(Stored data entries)
----

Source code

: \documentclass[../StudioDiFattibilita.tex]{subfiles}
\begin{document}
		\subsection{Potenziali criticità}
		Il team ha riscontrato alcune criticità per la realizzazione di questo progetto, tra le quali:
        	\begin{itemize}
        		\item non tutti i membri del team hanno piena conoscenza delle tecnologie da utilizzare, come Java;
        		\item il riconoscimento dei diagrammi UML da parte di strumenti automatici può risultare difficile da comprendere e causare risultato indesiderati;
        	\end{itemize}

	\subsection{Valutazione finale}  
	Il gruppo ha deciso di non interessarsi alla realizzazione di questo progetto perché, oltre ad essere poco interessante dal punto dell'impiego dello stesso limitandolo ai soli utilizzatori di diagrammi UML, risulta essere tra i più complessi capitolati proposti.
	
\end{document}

----

▶ [EXERCISE DETAILS]
Reproduce each line of the data without any change.

▶ [WORKED SOLUTION]
Source code

: \documentclass[../StudioDiFattibilita.tex]{subfiles}
\begin{document}
		\subsection{Potenziali criticità}
		Il team ha riscontrato alcune criticità per la realizzazione di questo progetto, tra le quali:
        	\begin{itemize}
        		\item non tutti i membri del team hanno piena conoscenza delle tecnologie da utilizzare, come Java;
        		\item il riconoscimento dei diagrammi UML da parte di strumenti automatici può risultare difficile da comprendere e causare risultato indesiderati;
        	\end{itemize}

	\subsection{Valutazione finale}  
	Il gruppo ha deciso di non interessarsi alla realizzazione di questo progetto perché, oltre ad essere poco interessante dal punto dell'impiego dello stesso limitandolo ai soli utilizzatori di diagrammi UML, risulta essere tra i più complessi capitolati proposti.
	
\end{document}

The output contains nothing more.